This approach is informed by an approach I’ve used in my own practice in an analogous, emerging technology space of spatial computing (e.g., augmented reality). Leading hands-on playtesting helped teams move beyond the hype and see the realities of what solutions realistically could and could not do. This ultimately helped us identify applications that were both desirable and technically feasible.
Tool #2: Map Problem Space Ecosystems to Uncover Opportunities and Risks
The second tool is mapping problem space ecosystems. Building for GenAI, we are contending with significant push from business leadership to apply genAI, often to an existing customer base. This presents two problems - development is heavily influenced by the values and incentives of the stakeholder, and we are often limited to focusing on one end user, despite genAI being a complex system that impacts numerous stakeholders.
This tool encourages taking an ecosystems-level view. This looks like mapping the different stakeholders within a genAI landscape, identifying each stakeholder’s values and incentives. Workshopping on this with your team can identify risks, opportunities and assumptions. Start by identifying all relevant stakeholders. Then, map how they interact (e.g., one stakeholder per bubble, and show how bubbles overlap). At this point, you can discuss what each stakeholder values, what their incentives are, and how they’re interconnected.
Tool #3: The Cognitive Offloading Matrix
The last tool is the Cognitive Offloading Matrix, to help us choose which tasks to delegate to genAI that can yield useful, desirable genAI-based solutions for people - tools that think with us, not for us.

The x-axis includes strengths of humans versus genAI. This is rooted in the Fitts List, a tool created by psychologist and human factors researcher Paul Fitts in the early 1950s, which delineated identifying what people versus humans excel at (e.g., people better at anomaly detection, machines better at detecting things beyond perceptual thresholds, such as infrared).

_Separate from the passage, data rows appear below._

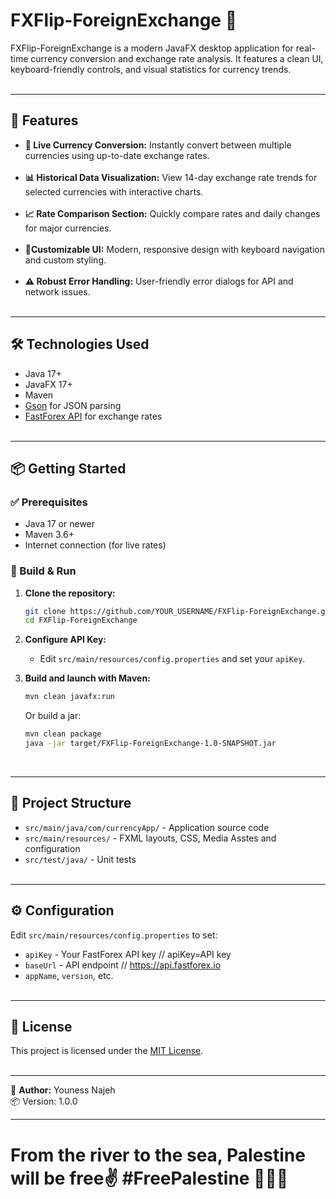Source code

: # FXFlip-ForeignExchange 🍉

FXFlip-ForeignExchange is a modern JavaFX desktop application for real-time currency conversion and exchange rate analysis. It features a clean UI, keyboard-friendly controls, and visual statistics for currency trends.
<br /><br />

---

## 🚀  Features

- **💱 Live Currency Conversion:** Instantly convert between multiple currencies using up-to-date exchange rates.
<br /><br />
- **📊 Historical Data Visualization:** View 14-day exchange rate trends for selected currencies with interactive charts.
<br /><br />
- **📈 Rate Comparison Section:** Quickly compare rates and daily changes for major currencies.
<br /><br />
- **🎨Customizable UI:** Modern, responsive design with keyboard navigation and custom styling.
<br /><br />
- **⚠️ Robust Error Handling:** User-friendly error dialogs for API and network issues.
<br /><br />

---

## 🛠️ Technologies Used

- Java 17+
- JavaFX 17+
- Maven
- [Gson](https://github.com/google/gson) for JSON parsing
- [FastForex API](https://api.fastforex.io) for exchange rates
  <br /><br />

---

## 📦 Getting Started

### ✅ Prerequisites

- Java 17 or newer
- Maven 3.6+
- Internet connection (for live rates)

### 🧪 Build & Run

1. **Clone the repository:**
   ```sh
   git clone https://github.com/YOUR_USERNAME/FXFlip-ForeignExchange.git
   cd FXFlip-ForeignExchange
   ```

2. **Configure API Key:**
   - Edit `src/main/resources/config.properties` and set your `apiKey`.

3. **Build and launch with Maven:**
   ```sh
   mvn clean javafx:run
   ```

   Or build a jar:
   ```sh
   mvn clean package
   java -jar target/FXFlip-ForeignExchange-1.0-SNAPSHOT.jar
   ```
<br />

---

## 📁 Project Structure

- `src/main/java/com/currencyApp/` - Application source code
- `src/main/resources/` - FXML layouts, CSS, Media Asstes and configuration
- `src/test/java/` - Unit tests
  <br /><br />

---

## ⚙️ Configuration

Edit `src/main/resources/config.properties` to set:
- `apiKey` - Your FastForex API key // apiKey=API key
- `baseUrl` - API endpoint // https://api.fastforex.io
- `appName`, `version`, etc.
  <br /><br />

---

## 📄 License

This project is licensed under the [MIT License](LICENSE).
<br /><br />

---

👤 **Author:**
Youness Najeh  
📦 Version: 1.0.0
<br />

---

# From the river to the sea, Palestine will be free✌️ #FreePalestine 🍉🇵🇸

Human strengths are are informed by secondary and primary research. For solution strengths, you can use Tool #1. Some existing guidebooks, like Google’s People + AI Guidebook list of “when AI is probably better” can also serve as a help starting point (remember to adapt based on the genAI tool you’re considering for your product). Ideate on the strengths of your genAI solution you’ve identified from intuition building.
The y-axis includes tasks - what people prefer doing versus not doing, desirable versus undesirable, which you’ve learned via ethnography. Generating examples for each quadrant is best done collaboratively, as a team workshop activity, to foster alignment. The sweet spot of the matrix is the bottom right, where you have tasks that are undesirable for your audience to perform AND leverage genAI’s unique strengths.

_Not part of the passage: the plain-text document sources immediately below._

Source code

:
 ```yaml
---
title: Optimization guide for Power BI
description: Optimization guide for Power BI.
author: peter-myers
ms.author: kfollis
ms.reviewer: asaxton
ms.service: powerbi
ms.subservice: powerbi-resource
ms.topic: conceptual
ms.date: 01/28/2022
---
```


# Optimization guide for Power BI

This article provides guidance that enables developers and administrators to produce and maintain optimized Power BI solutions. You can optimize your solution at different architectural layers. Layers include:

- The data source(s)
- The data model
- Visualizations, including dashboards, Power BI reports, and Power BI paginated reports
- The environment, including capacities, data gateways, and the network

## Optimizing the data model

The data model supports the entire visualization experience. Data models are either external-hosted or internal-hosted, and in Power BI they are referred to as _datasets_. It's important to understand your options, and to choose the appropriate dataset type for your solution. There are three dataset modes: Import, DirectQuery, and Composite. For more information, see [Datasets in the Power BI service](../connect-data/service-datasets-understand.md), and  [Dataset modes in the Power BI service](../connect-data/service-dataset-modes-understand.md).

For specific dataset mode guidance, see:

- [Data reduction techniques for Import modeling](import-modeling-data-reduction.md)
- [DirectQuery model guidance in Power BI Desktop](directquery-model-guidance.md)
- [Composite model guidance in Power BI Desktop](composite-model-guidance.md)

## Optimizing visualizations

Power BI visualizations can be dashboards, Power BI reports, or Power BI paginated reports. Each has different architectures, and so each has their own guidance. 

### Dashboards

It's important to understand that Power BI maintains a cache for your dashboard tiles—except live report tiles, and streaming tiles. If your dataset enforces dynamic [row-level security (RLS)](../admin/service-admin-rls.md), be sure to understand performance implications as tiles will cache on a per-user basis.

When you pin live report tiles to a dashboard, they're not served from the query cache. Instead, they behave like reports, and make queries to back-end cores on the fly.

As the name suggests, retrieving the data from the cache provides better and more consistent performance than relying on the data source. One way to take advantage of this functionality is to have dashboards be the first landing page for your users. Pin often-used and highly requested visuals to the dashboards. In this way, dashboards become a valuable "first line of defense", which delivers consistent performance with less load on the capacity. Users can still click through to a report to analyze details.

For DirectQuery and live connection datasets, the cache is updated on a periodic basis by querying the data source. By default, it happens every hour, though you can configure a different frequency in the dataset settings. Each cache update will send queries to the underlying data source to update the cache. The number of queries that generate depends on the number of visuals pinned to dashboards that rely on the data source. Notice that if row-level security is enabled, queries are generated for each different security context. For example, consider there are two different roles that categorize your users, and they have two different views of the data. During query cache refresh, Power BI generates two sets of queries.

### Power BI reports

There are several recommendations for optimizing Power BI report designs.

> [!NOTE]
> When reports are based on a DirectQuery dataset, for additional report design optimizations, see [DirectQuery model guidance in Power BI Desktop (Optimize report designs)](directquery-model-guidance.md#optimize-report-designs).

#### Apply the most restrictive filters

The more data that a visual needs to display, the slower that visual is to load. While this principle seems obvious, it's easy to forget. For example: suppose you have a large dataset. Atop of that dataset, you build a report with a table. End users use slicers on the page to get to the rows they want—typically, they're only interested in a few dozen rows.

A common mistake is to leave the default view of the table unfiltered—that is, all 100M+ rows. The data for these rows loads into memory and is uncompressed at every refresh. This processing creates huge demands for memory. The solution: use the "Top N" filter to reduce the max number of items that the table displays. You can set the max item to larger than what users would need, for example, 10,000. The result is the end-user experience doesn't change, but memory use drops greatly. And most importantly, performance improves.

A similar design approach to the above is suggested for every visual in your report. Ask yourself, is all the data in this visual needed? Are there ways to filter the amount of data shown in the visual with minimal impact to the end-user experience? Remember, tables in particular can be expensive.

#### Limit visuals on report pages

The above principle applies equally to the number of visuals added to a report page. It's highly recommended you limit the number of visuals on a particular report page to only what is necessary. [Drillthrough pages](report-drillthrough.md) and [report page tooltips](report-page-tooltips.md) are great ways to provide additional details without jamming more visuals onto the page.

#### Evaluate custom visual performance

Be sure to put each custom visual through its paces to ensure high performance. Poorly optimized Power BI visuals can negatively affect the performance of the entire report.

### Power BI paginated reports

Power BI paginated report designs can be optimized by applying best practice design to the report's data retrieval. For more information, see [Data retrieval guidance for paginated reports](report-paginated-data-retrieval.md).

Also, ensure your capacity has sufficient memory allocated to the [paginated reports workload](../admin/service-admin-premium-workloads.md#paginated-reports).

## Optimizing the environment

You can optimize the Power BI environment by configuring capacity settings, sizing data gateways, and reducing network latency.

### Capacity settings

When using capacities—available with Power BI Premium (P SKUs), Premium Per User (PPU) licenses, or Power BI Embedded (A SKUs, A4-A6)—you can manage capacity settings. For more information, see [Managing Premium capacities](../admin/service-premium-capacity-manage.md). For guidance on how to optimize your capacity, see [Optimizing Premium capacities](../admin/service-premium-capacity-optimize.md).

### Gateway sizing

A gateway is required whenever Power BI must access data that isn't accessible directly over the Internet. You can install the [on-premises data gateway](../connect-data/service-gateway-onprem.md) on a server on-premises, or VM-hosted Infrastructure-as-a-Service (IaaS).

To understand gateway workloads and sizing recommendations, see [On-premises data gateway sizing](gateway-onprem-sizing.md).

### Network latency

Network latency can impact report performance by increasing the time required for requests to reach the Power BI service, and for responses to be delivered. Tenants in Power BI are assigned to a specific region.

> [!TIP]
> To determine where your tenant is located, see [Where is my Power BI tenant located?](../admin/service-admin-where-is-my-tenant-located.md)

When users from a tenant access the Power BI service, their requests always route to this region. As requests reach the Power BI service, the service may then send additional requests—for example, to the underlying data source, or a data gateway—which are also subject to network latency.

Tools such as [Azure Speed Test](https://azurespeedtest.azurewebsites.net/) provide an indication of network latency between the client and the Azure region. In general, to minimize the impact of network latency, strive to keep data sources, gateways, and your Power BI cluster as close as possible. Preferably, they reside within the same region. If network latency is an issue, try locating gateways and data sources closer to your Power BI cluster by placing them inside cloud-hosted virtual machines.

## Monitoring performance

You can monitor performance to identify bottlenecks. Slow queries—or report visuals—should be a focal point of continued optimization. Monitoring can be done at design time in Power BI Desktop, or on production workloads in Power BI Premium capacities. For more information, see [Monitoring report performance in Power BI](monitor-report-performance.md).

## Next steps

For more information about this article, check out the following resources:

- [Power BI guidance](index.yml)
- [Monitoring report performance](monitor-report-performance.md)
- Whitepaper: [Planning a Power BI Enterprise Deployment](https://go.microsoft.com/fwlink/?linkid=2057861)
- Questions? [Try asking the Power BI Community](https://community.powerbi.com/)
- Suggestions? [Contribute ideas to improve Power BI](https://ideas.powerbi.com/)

Let’s consider an example scenario, in which a team is considering applying genAI to a music streaming tool. Assume you have some understanding of your audience’s contexts, goals and music streaming behavior (e.g., from design research). You’ve also applied Tool #1 to build intuition about the genAI solution at hand.
Strengths:
Human strength (informed by research): making recommendations based on cultural nuances or non-obvious connections.
GenAI strength (informed by intuition building from Tool #1): reliably generating large-scale, real-time personalized recommendations.
Tasks:
Desirable tasks for your target audience: Your audience enjoys building custom playlists for loved ones (research finding). They will take the time to do this, and it’s important to both parties (playlist creator and recipient) that the playlist has a personal touch.
Undesirable tasks for your target audience: Having to tweak music to match context. For example, you’ve learned from your research that people are frustrated when the streaming service recommends the same low-energy music people want to hear when winding down in the evening, while embarking on an early-morning drive.
Mapping these strengths and tasks onto the Cognitive Offloading matrix, we see this:

We need to be extra mindful that we’re not offloading tasks that are desirable - something people enjoy doing - to genAI. This “danger quadrant” is in the upper right of the matrix at top left. At the very least, don’t prioritize building and marketing a feature that boasts “fully automated custom-playlist building for loved ones”.
It’s more strategic to offload tasks people don’t enjoy doing and leverage genAIs’s unique strengths (and ideally, not just relative to humans, but also something that no other technology solution can do!). These opportunities live in the bottom right quadrant of the matrix.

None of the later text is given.